* The problem
What follows is a set of entries. Repeat them exactly, but not their pictures.

Collected data:
════════

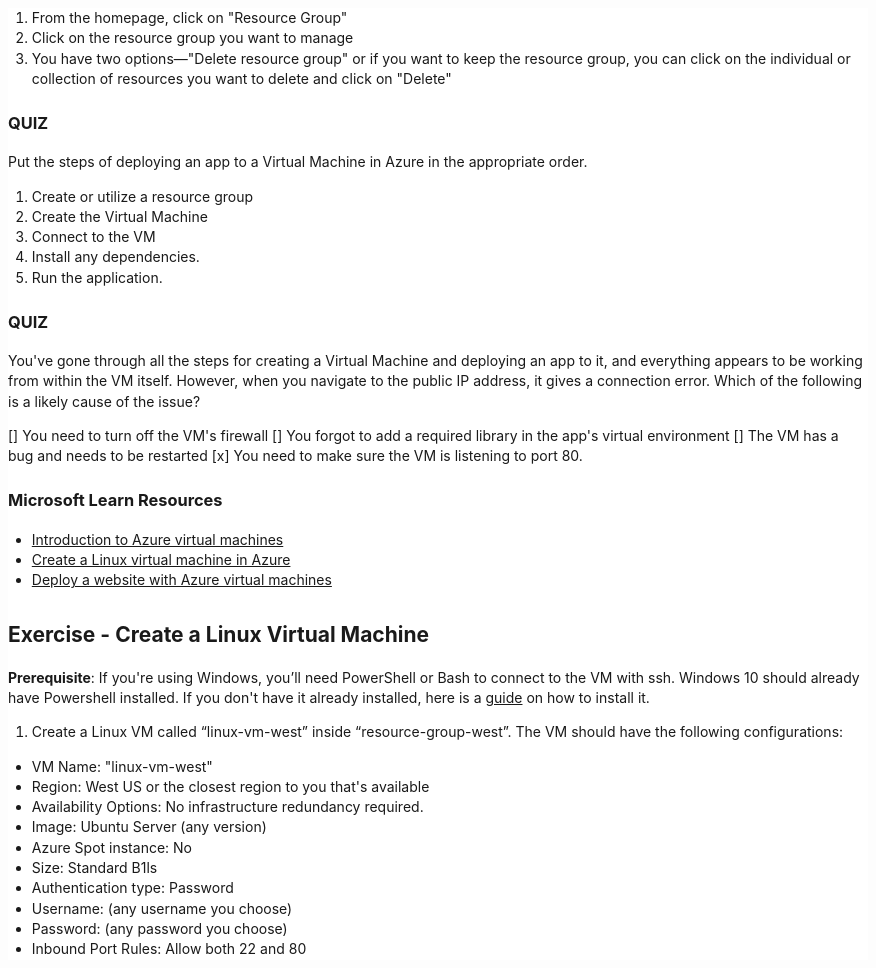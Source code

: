 1. From the homepage, click on "Resource Group"
2. Click on the resource group you want to manage
3. You have two options—"Delete resource group" or if you want to keep the resource group, you can click on the individual or collection of resources you want to delete and click on "Delete"

### QUIZ

Put the steps of deploying an app to a Virtual Machine in Azure in the appropriate order.

1. Create or utilize a resource group
2. Create the Virtual Machine
3. Connect to the VM
4. Install any dependencies.
5. Run the application.

### QUIZ

You've gone through all the steps for creating a Virtual Machine and deploying an app to it, and everything appears to be working from within the VM itself. However, when you navigate to the public IP address, it gives a connection error. Which of the following is a likely cause of the issue?

[] You need to turn off the VM's firewall
[] You forgot to add a required library in the app's virtual environment
[] The VM has a bug and needs to be restarted
[x] You need to make sure the VM is listening to port 80.

### Microsoft Learn Resources

* [Introduction to Azure virtual machines](https://docs.microsoft.com/learn/modules/intro-to-azure-virtual-machines/?WT.mc_id=udacity_learn-wwl)
* [Create a Linux virtual machine in Azure](https://docs.microsoft.com/learn/modules/create-linux-virtual-machine-in-azure/?WT.mc_id=udacity_learn-wwl)
* [Deploy a website with Azure virtual machines](https://docs.microsoft.com/learn/paths/deploy-a-website-with-azure-virtual-machines/?WT.mc_id=udacity_learn-wwl)

## Exercise - Create a Linux Virtual Machine

**Prerequisite**: If you're using Windows, you’ll need PowerShell or Bash to connect to the VM with ssh. Windows 10 should already have Powershell installed. If you don't have it already installed, here is a [guide](https://docs.microsoft.com/en-us/powershell/scripting/install/installing-powershell-core-on-windows?view=powershell-7&WT.mc_id=udacity_learn-wwls) on how to install it.

1. Create a Linux VM called “linux-vm-west” inside “resource-group-west”. The VM should have the following configurations:

* VM Name: "linux-vm-west"
* Region: West US or the closest region to you that's available
* Availability Options: No infrastructure redundancy required.
* Image: Ubuntu Server (any version)
* Azure Spot instance: No
* Size: Standard B1ls
* Authentication type: Password
* Username: (any username you choose)
* Password: (any password you choose)
* Inbound Port Rules: Allow both 22 and 80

════════

* Your solution
Source code

: 1. From the homepage, click on "Resource Group"
2. Click on the resource group you want to manage
3. You have two options—"Delete resource group" or if you want to keep the resource group, you can click on the individual or collection of resources you want to delete and click on "Delete"

### QUIZ

Put the steps of deploying an app to a Virtual Machine in Azure in the appropriate order.

1. Create or utilize a resource group
2. Create the Virtual Machine
3. Connect to the VM
4. Install any dependencies.
5. Run the application.

### QUIZ

You've gone through all the steps for creating a Virtual Machine and deploying an app to it, and everything appears to be working from within the VM itself. However, when you navigate to the public IP address, it gives a connection error. Which of the following is a likely cause of the issue?

[] You need to turn off the VM's firewall
[] You forgot to add a required library in the app's virtual environment
[] The VM has a bug and needs to be restarted
[x] You need to make sure the VM is listening to port 80.

### Microsoft Learn Resources

* [Introduction to Azure virtual machines](https://docs.microsoft.com/learn/modules/intro-to-azure-virtual-machines/?WT.mc_id=udacity_learn-wwl)
* [Create a Linux virtual machine in Azure](https://docs.microsoft.com/learn/modules/create-linux-virtual-machine-in-azure/?WT.mc_id=udacity_learn-wwl)
* [Deploy a website with Azure virtual machines](https://docs.microsoft.com/learn/paths/deploy-a-website-with-azure-virtual-machines/?WT.mc_id=udacity_learn-wwl)

## Exercise - Create a Linux Virtual Machine

**Prerequisite**: If you're using Windows, you’ll need PowerShell or Bash to connect to the VM with ssh. Windows 10 should already have Powershell installed. If you don't have it already installed, here is a [guide](https://docs.microsoft.com/en-us/powershell/scripting/install/installing-powershell-core-on-windows?view=powershell-7&WT.mc_id=udacity_learn-wwls) on how to install it.

1. Create a Linux VM called “linux-vm-west” inside “resource-group-west”. The VM should have the following configurations:

* VM Name: "linux-vm-west"
* Region: West US or the closest region to you that's available
* Availability Options: No infrastructure redundancy required.
* Image: Ubuntu Server (any version)
* Azure Spot instance: No
* Size: Standard B1ls
* Authentication type: Password
* Username: (any username you choose)
* Password: (any password you choose)
* Inbound Port Rules: Allow both 22 and 80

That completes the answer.